ATLANTA — A new hate crimes bill is awaiting Governor Brian Kemp’s signature. The bill, passed Tuesday with bipartisan support, creates harsher penalties for crimes motivated by race, color, religion, sex, gender and disability to name a few.
Georgia remained one of four states without a hate crimes bill, but calls for one renewed after the death of Ahmaud Arbery.
His mother, Wanda Cooper-Jones, told 11Alive the new bill is bittersweet.
“I’m happy that Ahmaud’s name will be a part of such a big change, but at the same time I have to snap back into reality that Ahmaud is gone, but his name will live forever I think,” she said, looking exhausted but relieved.
Cooper-Jones said she hopes the bill prevents other mothers from experiencing the same pain of losing a child in a potentially racially motivated crime.
Lee Merritt, attorney for the Arbery family, points to the bills as one of several long-term takeaways created out of the current Black Lives Matter movement.
“This new law is in place and it will be in place next week and next month and next year when this is no longer trending. And so it is a permanent takeaway and it’s a big deal,” said Merritt.
The bill went back and forth in the legislature for a week; first adding police as a protected class under the law, then removing them and placing police protections under another separate bill that passed.
The back and forth was a move Georgia NAACP President Reverend James Woodall said proves there’s more work to be done.
“To include that kind of provision when we already have laws on the books that protect them, that increase the penalties for crimes committed against people in that profession, to add to that in this moment, that tells us that Black Lives really do not matter,” Woodall said. “As we sat in the Rayshard Brooks funeral, HB838 was passed simultaneously as us witnessing the eulogy of Mr. Brooks."
The Vice President of the Anti-Defamation League, Alison Padilla-Goodman, called the statute a defining moment in Georgia history- with a clear message to all Georgians.
“We care about who you are and who you love, who you worship, what you look like and we are going to value you as an individual and we’re going to protect you,” said Padilla-Goodman, who worked to push a hate crimes bill in Georgia for years.
But everyone agrees, the bill is just the beginning, one piece of a much larger puzzle.
Woodall outlined four additional steps, including removing Brunswick Judicial Circuit District Attorney Jackie Johnson and Waycross Circuit District Attorney George Barnhill for “mishandling the Arbery investigation.” Woodall said he would also like to see a repeal of the Citizen’s arrest law, the stand your ground law and hopes to see more transparency regards to investigations into police departments.
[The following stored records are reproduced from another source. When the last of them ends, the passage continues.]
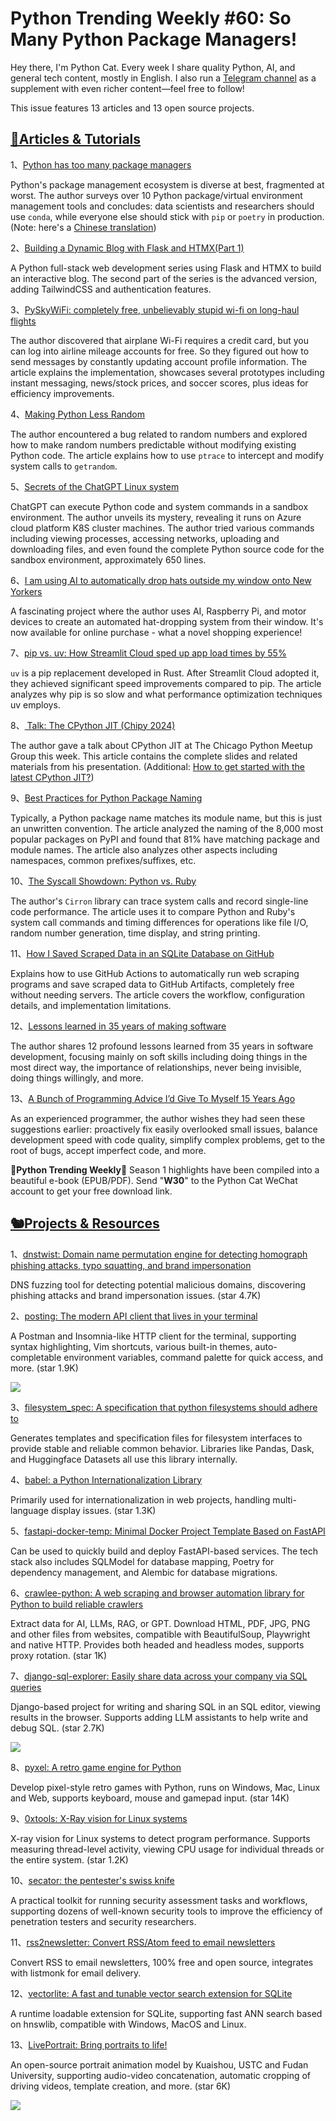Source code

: # Python Trending Weekly #60: So Many Python Package Managers!

Hey there, I'm Python Cat. Every week I share quality Python, AI, and general tech content, mostly in English. I also run a [Telegram channel](https://t.me/pythontrendingweekly) as a supplement with even richer content—feel free to follow!

This issue features 13 articles and 13 open source projects.

## [🦄Articles & Tutorials](https://xiaobot.net/p/python_weekly)

1、[Python has too many package managers](https://dublog.net/blog/so-many-python-package-managers/)

Python's package management ecosystem is diverse at best, fragmented at worst. The author surveys over 10 Python package/virtual environment management tools and concludes: data scientists and researchers should use `conda`, while everyone else should stick with `pip` or `poetry` in production. (Note: here's a [Chinese translation](https://juejin.cn/post/7389651690306338857))

2、[Building a Dynamic Blog with Flask and HTMX(Part 1)](https://devtoys.io/2024/06/30/building-a-dynamic-blog-with-flask-and-htmx/)

A Python full-stack web development series using Flask and HTMX to build an interactive blog. The second part of the series is the advanced version, adding TailwindCSS and authentication features.

3、[PySkyWiFi: completely free, unbelievably stupid wi-fi on long-haul flights](https://robertheaton.com/pyskywifi/)

The author discovered that airplane Wi-Fi requires a credit card, but you can log into airline mileage accounts for free. So they figured out how to send messages by constantly updating account profile information. The article explains the implementation, showcases several prototypes including instant messaging, news/stock prices, and soccer scores, plus ideas for efficiency improvements.

4、[Making Python Less Random](https://healeycodes.com/making-python-less-random)

The author encountered a bug related to random numbers and explored how to make random numbers predictable without modifying existing Python code. The article explains how to use `ptrace` to intercept and modify system calls to `getrandom`.

5、[Secrets of the ChatGPT Linux system](https://incoherency.co.uk/blog/stories/chatgpt-linux.html)

ChatGPT can execute Python code and system commands in a sandbox environment. The author unveils its mystery, revealing it runs on Azure cloud platform K8S cluster machines. The author tried various commands including viewing processes, accessing networks, uploading and downloading files, and even found the complete Python source code for the sandbox environment, approximately 650 lines.

6、[I am using AI to automatically drop hats outside my window onto New Yorkers](https://dropofahat.zone/)

A fascinating project where the author uses AI, Raspberry Pi, and motor devices to create an automated hat-dropping system from their window. It's now available for online purchase - what a novel shopping experience!

7、[pip vs. uv: How Streamlit Cloud sped up app load times by 55%](https://blog.streamlit.io/python-pip-vs-astral-uv/)

`uv` is a pip replacement developed in Rust. After Streamlit Cloud adopted it, they achieved significant speed improvements compared to pip. The article analyzes why pip is so slow and what performance optimization techniques uv employs.

8、[ Talk: The CPython JIT (Chipy 2024)](https://jeff.glass/post/chipyjit2024/)

The author gave a talk about CPython JIT at The Chicago Python Meetup Group this week. This article contains the complete slides and related materials from his presentation. (Additional: [How to get started with the latest CPython JIT?](https://jeff.glass/post/try-cpython-jit/))

9、[Best Practices for Python Package Naming](https://joshcannon.me/2024/07/05/package-names.html)

Typically, a Python package name matches its module name, but this is just an unwritten convention. The article analyzed the naming of the 8,000 most popular packages on PyPI and found that 81% have matching package and module names. The article also analyzes other aspects including namespaces, common prefixes/suffixes, etc.

10、[The Syscall Showdown: Python vs. Ruby](https://blog.mattstuchlik.com/2024/07/07/syscall-showdown.html)

The author's `Cirron` library can trace system calls and record single-line code performance. The article uses it to compare Python and Ruby's system call commands and timing differences for operations like file I/O, random number generation, time display, and string printing.

11、[How I Saved Scraped Data in an SQLite Database on GitHub](https://jerrynsh.com/how-i-saved-scraped-data-in-an-sqlite-database-on-github/)

Explains how to use GitHub Actions to automatically run web scraping programs and save scraped data to GitHub Artifacts, completely free without needing servers. The article covers the workflow, configuration details, and implementation limitations.

12、[Lessons learned in 35 years of making software](https://dev.jimgrey.net/2024/07/03/lessons-learned-in-35-years-of-making-software)

The author shares 12 profound lessons learned from 35 years in software development, focusing mainly on soft skills including doing things in the most direct way, the importance of relationships, never being invisible, doing things willingly, and more.

13、[A Bunch of Programming Advice I’d Give To Myself 15 Years Ago](https://mbuffett.com/posts/programming-advice-younger-self/)

As an experienced programmer, the author wishes they had seen these suggestions earlier: proactively fix easily overlooked small issues, balance development speed with code quality, simplify complex problems, get to the root of bugs, accept imperfect code, and more.

🎁**Python Trending Weekly**🎁 Season 1 highlights have been compiled into a beautiful e-book (EPUB/PDF). Send "**W30**" to the Python Cat WeChat account to get your free download link.

## [🐿️Projects & Resources](https://xiaobot.net/p/python_weekly)

1、[dnstwist: Domain name permutation engine for detecting homograph phishing attacks, typo squatting, and brand impersonation](https://github.com/elceef/dnstwist)

DNS fuzzing tool for detecting potential malicious domains, discovering phishing attacks and brand impersonation issues. (star 4.7K)

2、[posting: The modern API client that lives in your terminal](https://github.com/darrenburns/posting)

A Postman and Insomnia-like HTTP client for the terminal, supporting syntax highlighting, Vim shortcuts, various built-in themes, auto-completable environment variables, command palette for quick access, and more. (star 1.9K)

![](https://img.pythoncat.top/2024-07-12_posting.png)

3、[filesystem_spec: A specification that python filesystems should adhere to](https://github.com/fsspec/filesystem_spec)

Generates templates and specification files for filesystem interfaces to provide stable and reliable common behavior. Libraries like Pandas, Dask, and Huggingface Datasets all use this library internally.

4、[babel: a Python Internationalization Library](https://github.com/python-babel/babel)

Primarily used for internationalization in web projects, handling multi-language display issues. (star 1.3K)

5、[fastapi-docker-temp: Minimal Docker Project Template Based on FastAPI](https://github.com/liseami/fastapi-docker-temp)

Can be used to quickly build and deploy FastAPI-based services. The tech stack also includes SQLModel for database mapping, Poetry for dependency management, and Alembic for database migrations.

6、[crawlee-python: A web scraping and browser automation library for Python to build reliable crawlers](https://github.com/apify/crawlee-python)

Extract data for AI, LLMs, RAG, or GPT. Download HTML, PDF, JPG, PNG and other files from websites, compatible with BeautifulSoup, Playwright and native HTTP. Provides both headed and headless modes, supports proxy rotation. (star 1K)

7、[django-sql-explorer: Easily share data across your company via SQL queries](https://github.com/explorerhq/django-sql-explorer)

Django-based project for writing and sharing SQL in an SQL editor, viewing results in the browser. Supports adding LLM assistants to help write and debug SQL. (star 2.7K)

![](https://img.pythoncat.top/django-sql-explorer.png)

8、[pyxel: A retro game engine for Python](https://github.com/kitao/pyxel)

Develop pixel-style retro games with Python, runs on Windows, Mac, Linux and Web, supports keyboard, mouse and gamepad input. (star 14K)

9、[0xtools: X-Ray vision for Linux systems](https://github.com/tanelpoder/0xtools)

X-ray vision for Linux systems to detect program performance. Supports measuring thread-level activity, viewing CPU usage for individual threads or the entire system. (star 1.2K)

10、[secator: the pentester's swiss knife](https://github.com/freelabz/secator)

A practical toolkit for running security assessment tasks and workflows, supporting dozens of well-known security tools to improve the efficiency of penetration testers and security researchers.

11、[rss2newsletter: Convert RSS/Atom feed to email newsletters](https://github.com/ElliotKillick/rss2newsletter)

Convert RSS to email newsletters, 100% free and open source, integrates with listmonk for email delivery.

12、[vectorlite: A fast and tunable vector search extension for SQLite](https://github.com/1yefuwang1/vectorlite)

A runtime loadable extension for SQLite, supporting fast ANN search based on hnswlib, compatible with Windows, MacOS and Linux.

13、[LivePortrait: Bring portraits to life!](https://github.com/KwaiVGI/LivePortrait)

An open-source portrait animation model by Kuaishou, USTC and Fudan University, supporting audio-video concatenation, automatic cropping of driving videos, template creation, and more. (star 6K)

![](https://img.pythoncat.top/LivePortrait-showcase.gif)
Merritt agreed, adding a national police reform should be next and the work should continue long after 2020 ends.
“I’m hoping the reconstruction period last a lot longer than this next year," he said.
Cooper-Jones added, “We must continue to support and make sure that we get change. We can’t just stop,”
Merritt said Arbery's name may be on the hate crimes bill. There’s no timeline for when the governor will sign it, but his office said it's expected to happen after a legal review of the bill.